Nothing like that first day on the Harley

It’s always a day of celebration for me – the first time my Harley is awakened from its winter hibernation.

That day was last Saturday. Sandwiched between a Calhoun City softball game, Vardaman baseball game and some grass mowing, I backed my Heritage Softail out of the shed, shamefully wiped away some of the dust that had accumulated through the brutally cold winter and got it ready to ride.

Joel McNeece

An oil change was first on the priority list, a task that always makes me think of my late friend Tom McKelroy.
A longtime bank president in Memphis and Bruce at the end of his career, Tom and I would often get together this time of year for the spring oil change. Most might find it difficult to understand how you turn an oil change into a party, but Tom and I did.

I remember the day 13 years ago I bought this Harley at the Bumpus dealership in Memphis. It was hard to tell who was more excited, Tom or me.
For weeks prior I would stop by M&F?Bank on the Bruce Square, and Tom and I would pull out the Harley catalog and thumb through all the extras you could order with a new bike.

He took me to Bumpus on my first visit, showing me what he considered a shortcut avoiding most of the never-ending redlights on Germantown Parkway. I don’t know that it was any quicker getting to the dealership on Whitten Road, but there were fewer lights, so I stayed with the route for years following out of respect for Tom.

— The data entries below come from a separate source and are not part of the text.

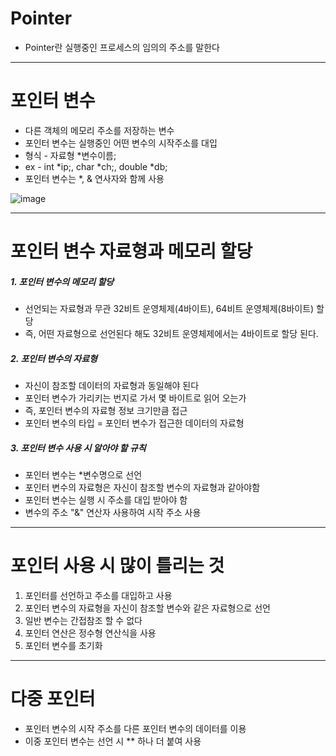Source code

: # Pointer
* Pointer란 실행중인 프로세스의 임의의 주소를 말한다
***
# 포인터 변수
* 다른 객체의 메모리 주소를 저장하는 변수
* 포인터 변수는 실행중인 어떤 변수의 시작주소를 대입
* 형식 - 자료형 *변수이름;
* ex - int *ip;, char *ch;, double *db;
* 포인터 변수는 *, & 연사자와 함께 사용 

![image](https://user-images.githubusercontent.com/79950254/122790657-7ebaf680-d2f3-11eb-9298-2ecd8aba67cb.png)
***
# 포인터 변수 자료형과 메모리 할당
##### 1. 포인터 변수의 메모리 할당
- 선언되는 자료형과 무관 32비트 운영체제(4바이트), 64비트 운영체제(8바이트) 할당
- 즉, 어떤 자료형으로 선언된다 해도 32비트 운영체제에서는 4바이트로 할당 된다.
##### 2. 포인터 변수의 자료형
- 자신이 참조할 데이터의 자료형과 동일해야 된다
- 포인터 변수가 가리키는 번지로 가서 몇 바이트로 읽어 오는가
- 즉, 포인터 변수의 자료형 정보 크기만큼 접근
- 포인터 변수의 타입 =  포인터 변수가 접근한 데이터의 자료형
##### 3. 포인터 변수 사용 시 알아야 할 규칙
* 포인터 변수는 *변수명으로 선언
* 포인터 변수의 자료형은 자신이 참조할 변수의 자료형과 같아야함
* 포인터 변수는 실행 시 주소를 대입 받아야 함 
* 변수의 주소 "&" 연산자 사용하여 시작 주소 사용
* ***
# 포인터 사용 시 많이 틀리는 것
1. 포인터를 선언하고 주소를 대입하고 사용
2. 포인터 변수의 자료형을 자신이 참조할 변수와 같은 자료형으로 선언
3. 일반 변수는 간접참조 할 수 없다
4. 포인터 연산은 정수형 연산식을 사용
5. 포인터 변수를 초기화
***
# 다중 포인터
* 포인터 변수의 시작 주소를 다른 포인터 변수의 데이터를 이용
* 이중 포인터 변수는 선언 시 ** 하나 더 붙여 사용
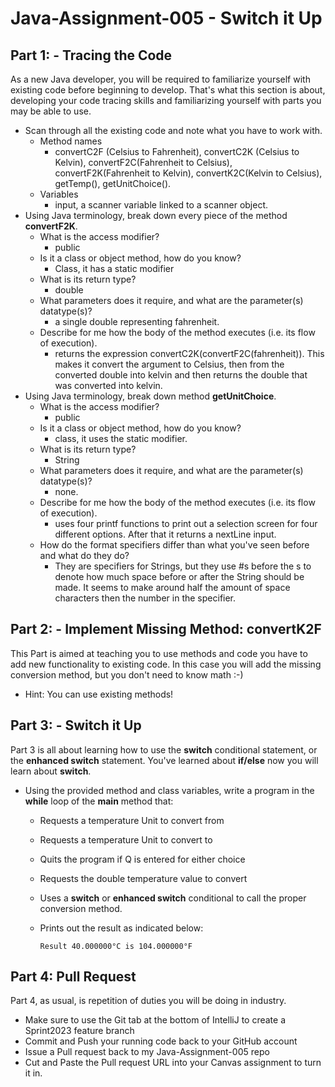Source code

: # Java-Assignment-005 - Switch it Up

## Part 1: - Tracing the Code
As a new Java developer, you will be required to familiarize yourself with existing code before beginning to develop. That's what this section is about, developing your code tracing skills and familiarizing yourself with parts you may be able to use.
* Scan through all the existing code and note what you have to work with.
    * Method names
      * convertC2F (Celsius to Fahrenheit), convertC2K (Celsius to Kelvin), convertF2C(Fahrenheit to Celsius), convertF2K(Fahrenheit to Kelvin), convertK2C(Kelvin to Celsius), getTemp(), getUnitChoice().
    * Variables
      * input, a scanner variable linked to a scanner object.
* Using Java terminology, break down every piece of the method **convertF2K**.
    * What is the access modifier?
      * public
    * Is it a class or object method, how do you know?
      * Class, it has a static modifier
    * What is its return type?
      * double
    * What parameters does it require, and what are the parameter(s) datatype(s)?
      * a single double representing fahrenheit.
    * Describe for me how the body of the method executes (i.e. its flow of execution).
      * returns the expression convertC2K(convertF2C(fahrenheit)). This makes it convert the argument to Celsius, then from the converted double into kelvin and then returns the double that was converted into kelvin.  
* Using Java terminology, break down method **getUnitChoice**.
    * What is the access modifier?
      * public
    * Is it a class or object method, how do you know?
      * class, it uses the static modifier.
    * What is its return type?
      * String
    * What parameters does it require, and what are the parameter(s) datatype(s)?
      * none.
    * Describe for me how the body of the method executes (i.e. its flow of execution).
      * uses four printf functions to print out a selection screen for four different options. After that it returns a nextLine input.
    * How do the format specifiers differ than what you've seen before and what do they do?
      * They are specifiers for Strings, but they use #s before the s to denote how much space before or after the String should be made. It seems to make around half the amount of space characters then the number in the specifier.

## Part 2: - Implement Missing Method: convertK2F
This Part is aimed at teaching you to use methods and code you have to add new functionality to existing code. In this case you will add the missing conversion method, but you don't need to know math :-)
* Hint: You can use existing methods!

## Part 3: - Switch it Up
Part 3 is all about learning how to use the **switch** conditional statement, or the **enhanced switch** statement. You've learned about **if/else** now you will learn about **switch**.
* Using the provided method and class variables, write a program in the **while** loop of the **main** method that:
    * Requests a temperature Unit to convert from
    * Requests a temperature Unit to convert to
    * Quits the program if Q is entered for either choice
    * Requests the double temperature value to convert
    * Uses a **switch** or **enhanced switch** conditional to call the proper conversion method.
    * Prints out the result as indicated below:

          Result 40.000000°C is 104.000000°F

## Part 4: Pull Request
Part 4, as usual, is repetition of duties you will be doing in industry.
* Make sure to use the Git tab at the bottom of IntelliJ to create a Sprint2023 feature branch
* Commit and Push your running code back to your GitHub account
* Issue a Pull request back to my Java-Assignment-005 repo
* Cut and Paste the Pull request URL into your Canvas assignment to turn it in.
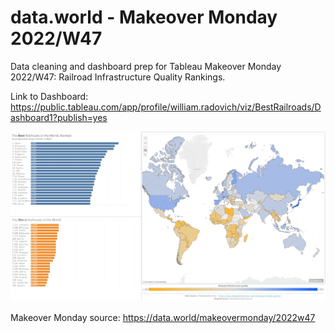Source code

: # data.world - Makeover Monday 2022/W47
Data cleaning and dashboard prep for Tableau Makeover Monday 2022/W47: Railroad Infrastructure Quality Rankings.

Link to Dashboard: https://public.tableau.com/app/profile/william.radovich/viz/BestRailroads/Dashboard1?publish=yes

![Alt text](dashboard_screenshot.png?raw=true "My Dashboard")

Makeover Monday source: https://data.world/makeovermonday/2022w47
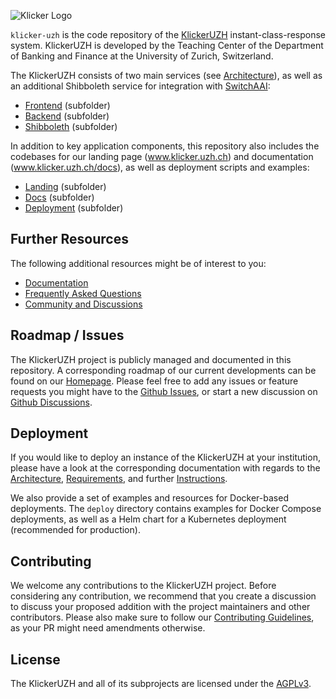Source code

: ![Klicker Logo](https://www.klicker.uzh.ch/img/KlickerUZH_Gray.png)

`klicker-uzh` is the code repository of the [KlickerUZH](https://www.klicker.uzh.ch/) instant-class-response system. KlickerUZH is developed by the Teaching Center of the Department of Banking and Finance at the University of Zurich, Switzerland.

The KlickerUZH consists of two main services (see [Architecture](https://www.klicker.uzh.ch/docs/deployment/deployment_architecture)), as well as an additional Shibboleth service for integration with [SwitchAAI](https://www.switch.ch/aai/):

- [Frontend](https://github.com/uzh-bf/klicker-uzh/tree/dev/frontend) (subfolder)
- [Backend](https://github.com/uzh-bf/klicker-uzh/tree/dev/backend) (subfolder)
- [Shibboleth](https://github.com/uzh-bf/klicker-uzh/tree/dev/shibboleth) (subfolder)

In addition to key application components, this repository also includes the codebases for our landing page (www.klicker.uzh.ch) and documentation (www.klicker.uzh.ch/docs), as well as deployment scripts and examples:

- [Landing](https://github.com/uzh-bf/klicker-uzh/tree/dev/landing) (subfolder)
- [Docs](https://github.com/uzh-bf/klicker-uzh/tree/dev/docs) (subfolder)
- [Deployment](https://github.com/uzh-bf/klicker-uzh/tree/dev/deploy) (subfolder)

## Further Resources

The following additional resources might be of interest to you:

- [Documentation](https://www.klicker.uzh.ch/docs/introduction/getting_started)
- [Frequently Asked Questions](https://www.klicker.uzh.ch/docs/faq/faq)
- [Community and Discussions](https://github.com/uzh-bf/klicker-uzh/discussions)

## Roadmap / Issues

The KlickerUZH project is publicly managed and documented in this repository. A corresponding roadmap of our current developments can be found on our [Homepage](https://www.klicker.uzh.ch/roadmap). Please feel free to add any issues or feature requests you might have to the [Github Issues](https://github.com/orgs/uzh-bf/projects/4), or start a new discussion on [Github Discussions](https://github.com/uzh-bf/klicker-uzh/discussions).

## Deployment

If you would like to deploy an instance of the KlickerUZH at your institution, please have a look at the corresponding documentation with regards to the [Architecture](https://www.klicker.uzh.ch/docs/deployment/deployment_architecture), [Requirements](https://www.klicker.uzh.ch/docs/deployment/deployment_requirements), and further [Instructions](https://www.klicker.uzh.ch/docs/deployment/deployment_docker).

We also provide a set of examples and resources for Docker-based deployments. The `deploy` directory contains examples for Docker Compose deployments, as well as a Helm chart for a Kubernetes deployment (recommended for production).

## Contributing

We welcome any contributions to the KlickerUZH project. Before considering any contribution, we recommend that you create a discussion to discuss your proposed addition with the project maintainers and other contributors. Please also make sure to follow our [Contributing Guidelines](https://www.klicker.uzh.ch/docs/contributing/contributing_guidelines), as your PR might need amendments otherwise.

## License

The KlickerUZH and all of its subprojects are licensed under the [AGPLv3](https://www.gnu.org/licenses/agpl-3.0.de.html).

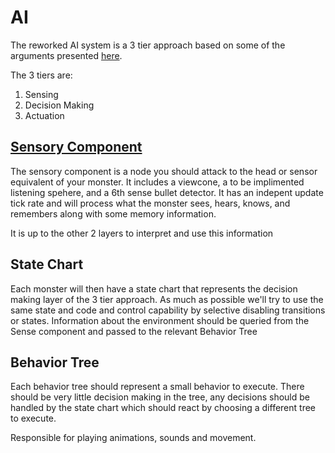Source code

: # AI
The reworked AI system is a 3 tier approach based on some of the arguments presented [here](https://takinginitiative.net/wp-content/uploads/2020/01/behaviortrees_breaking-the-cycle-of-misuse.pdf).

The 3 tiers are:
1) Sensing
2) Decision Making
3) Actuation

## [Sensory Component](../game_objects/enemies/sense_component.gd)
The sensory component is a node you should attack to the head or sensor equivalent of your monster. It includes a viewcone, a to be implimented listening spehere, and a 6th sense bullet detector. It has an indepent update tick rate and will process what the monster sees, hears, knows, and remembers along with some memory information.

It is up to the other 2 layers to interpret and use this information

## State Chart
Each monster will then have a state chart that represents the decision making layer of the 3 tier approach. As much as possible we'll try to use the same state and code and control capability by selective disabling transitions or states. Information about the environment should be queried from the Sense component and passed to the relevant Behavior Tree

## Behavior Tree
Each behavior tree should represent a small behavior to execute. There should be very little decision making in the tree, any decisions should be handled by the state chart which should react by choosing a different tree to execute. 

Responsible for playing animations, sounds and movement.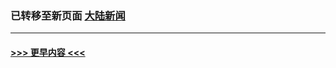 
### 已转移至新页面 [大陆新闻](E大陆新闻.md?t=03310705) 


----
#### [ >>> 更早内容 <<< ](../indexes/nsc413-earlier.md)
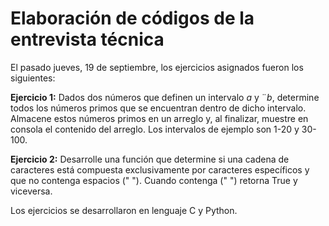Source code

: # Elaboración de códigos de la entrevista técnica

El pasado jueves, 19 de septiembre, los ejercicios asignados fueron los siguientes:

**Ejercicio 1:** Dados dos números que definen un intervalo *a* y ¨*b*, determine todos los números primos que se encuentran dentro de dicho intervalo.
Almacene estos números primos en un arreglo y, al finalizar, muestre en consola el contenido del arreglo.
Los intervalos de ejemplo son 1-20 y 30-100.

**Ejercicio 2:** Desarrolle una función que determine si una cadena de caracteres está compuesta exclusivamente por caracteres específicos y que no contenga espacios (" "). Cuando contenga (" ") retorna True y viceversa.

Los ejercicios se desarrollaron en lenguaje C y Python.
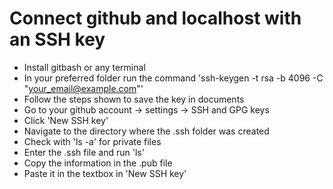 # Connect github and localhost with an SSH key

* Install gitbash or any terminal
* In your preferred folder run the command 'ssh-keygen -t rsa -b 4096 -C "your_email@example.com"'
* Follow the steps shown to save the key in documents
* Go to your github account -> settings -> SSH and GPG keys
* Click 'New SSH key'
* Navigate to the directory where the .ssh folder was created
* Check with 'ls -a' for private files
* Enter the .ssh file and run 'ls'
* Copy the information in the .pub file
* Paste it in the textbox in 'New SSH key'
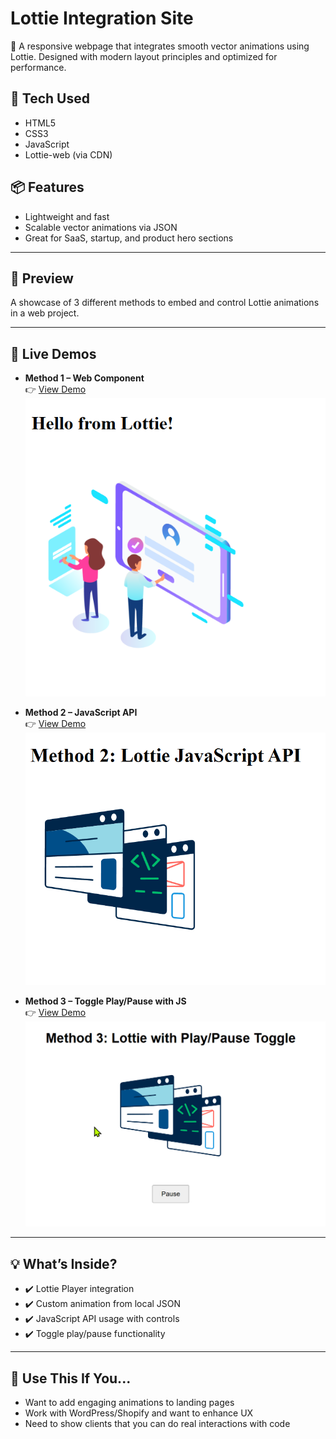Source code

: # Lottie Integration Site

🎨 A responsive webpage that integrates smooth vector animations using Lottie. Designed with modern layout principles and optimized for performance.

## 🔧 Tech Used
- HTML5
- CSS3
- JavaScript
- Lottie-web (via CDN)

## 📦 Features
- Lightweight and fast
- Scalable vector animations via JSON
- Great for SaaS, startup, and product hero sections

---

## 📸 Preview

A showcase of 3 different methods to embed and control Lottie animations in a web project.

---

## 🔗 Live Demos

- **Method 1 – Web Component**  
  👉 [View Demo](https://itz-akhilesh.github.io/lottie-integration-site/index.html)  
  ![Method 1 Screenshot](assets/screenshot-method-1.png)

- **Method 2 – JavaScript API**  
  👉 [View Demo](https://itz-akhilesh.github.io/lottie-integration-site/method-2-js-api.html)  
  ![Method 2 Screenshot](assets/screenshot-method-2.png)

- **Method 3 – Toggle Play/Pause with JS**  
  👉 [View Demo](https://itz-akhilesh.github.io/lottie-integration-site/method-3-toggle.html)  
  ![Method 3 Screenshot](assets/screenshot-method-3.png)

---

## 💡 What’s Inside?

- ✔️ Lottie Player integration
- ✔️ Custom animation from local JSON
- ✔️ JavaScript API usage with controls
- ✔️ Toggle play/pause functionality

---

## 📌 Use This If You...

- Want to add engaging animations to landing pages
- Work with WordPress/Shopify and want to enhance UX
- Need to show clients that you can do real interactions with code
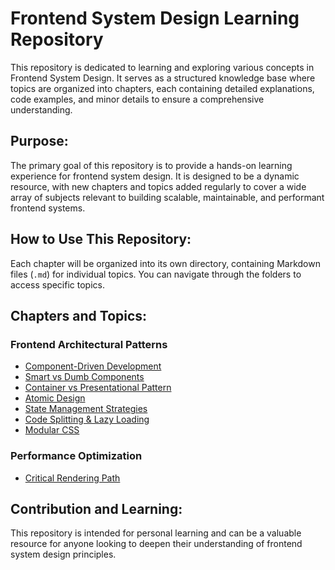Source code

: # Frontend System Design Learning Repository

This repository is dedicated to learning and exploring various concepts in Frontend System Design. It serves as a structured knowledge base where topics are organized into chapters, each containing detailed explanations, code examples, and minor details to ensure a comprehensive understanding.

## Purpose:

The primary goal of this repository is to provide a hands-on learning experience for frontend system design. It is designed to be a dynamic resource, with new chapters and topics added regularly to cover a wide array of subjects relevant to building scalable, maintainable, and performant frontend systems.

## How to Use This Repository:

Each chapter will be organized into its own directory, containing Markdown files (`.md`) for individual topics. You can navigate through the folders to access specific topics.

## Chapters and Topics:

### Frontend Architectural Patterns
*   [Component-Driven Development](./Frontend%20Architectural%20Patterns/Component-Driven%20Development.md)
*   [Smart vs Dumb Components](./Frontend%20Architectural%20Patterns/Smart%20vs%20Dumb%20Components.md)
*   [Container vs Presentational Pattern](./Frontend%20Architectural%20Patterns/Container%20vs%20Presentational%20Pattern.md)
*   [Atomic Design](./Frontend%20Architectural%20Patterns/Atomic%20Design.md)
*   [State Management Strategies](./Frontend%20Architectural%20Patterns/State-Management-Strategies.md)
*   [Code Splitting & Lazy Loading](./Frontend%20Architectural%20Patterns/Code-Splitting-Lazy-Loading.md)
*   [Modular CSS](./Frontend%20Architectural%20Patterns/Modular-CSS.md)

### Performance Optimization
*   [Critical Rendering Path](./Performance-Optimization/Critical-Rendering-Path.md)

## Contribution and Learning:

This repository is intended for personal learning and can be a valuable resource for anyone looking to deepen their understanding of frontend system design principles.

I didn’t have time Saturday to give the bike the cleaning it needs for the first ride, something Tom would have insisted on. I had to get to more ballgames so I gave it a quick wipe-down and hit the road. The highlight was cutting through the Reid Community en route to Vardaman. The bike seemed to float through the curves as the chrome drank up the sunlight.
The ride home was just as glorious with perfect temperatures. It was almost disappointing to arrive home, wanting the house to be a few miles farther down the road.

I got back out late Sunday afternoon for another cruise despite the overcast skies. I weaved through the countryside around Mt. Moriah and looped all around the northern end of Calhoun County. It whet my appetite for some more serious riding hopefully to come in the week’s ahead as more consistently dry weather has to be on the horizon.

I’ve grown concerned over the dark days of winter from tales from many of my friends revealing their intentions to possibly sell their bikes because they don’t have enough opportunities to ride like they once did. I can say that will never be me.

The feeling of sitting in that saddle last Saturday with the wind in my face, listening to that unmistakable rumble, the disappearing asphalt beneath my feet is a sensation I’m never going to relinquish no matter how few times a year it comes around.

Besides, Tom would never forgive me.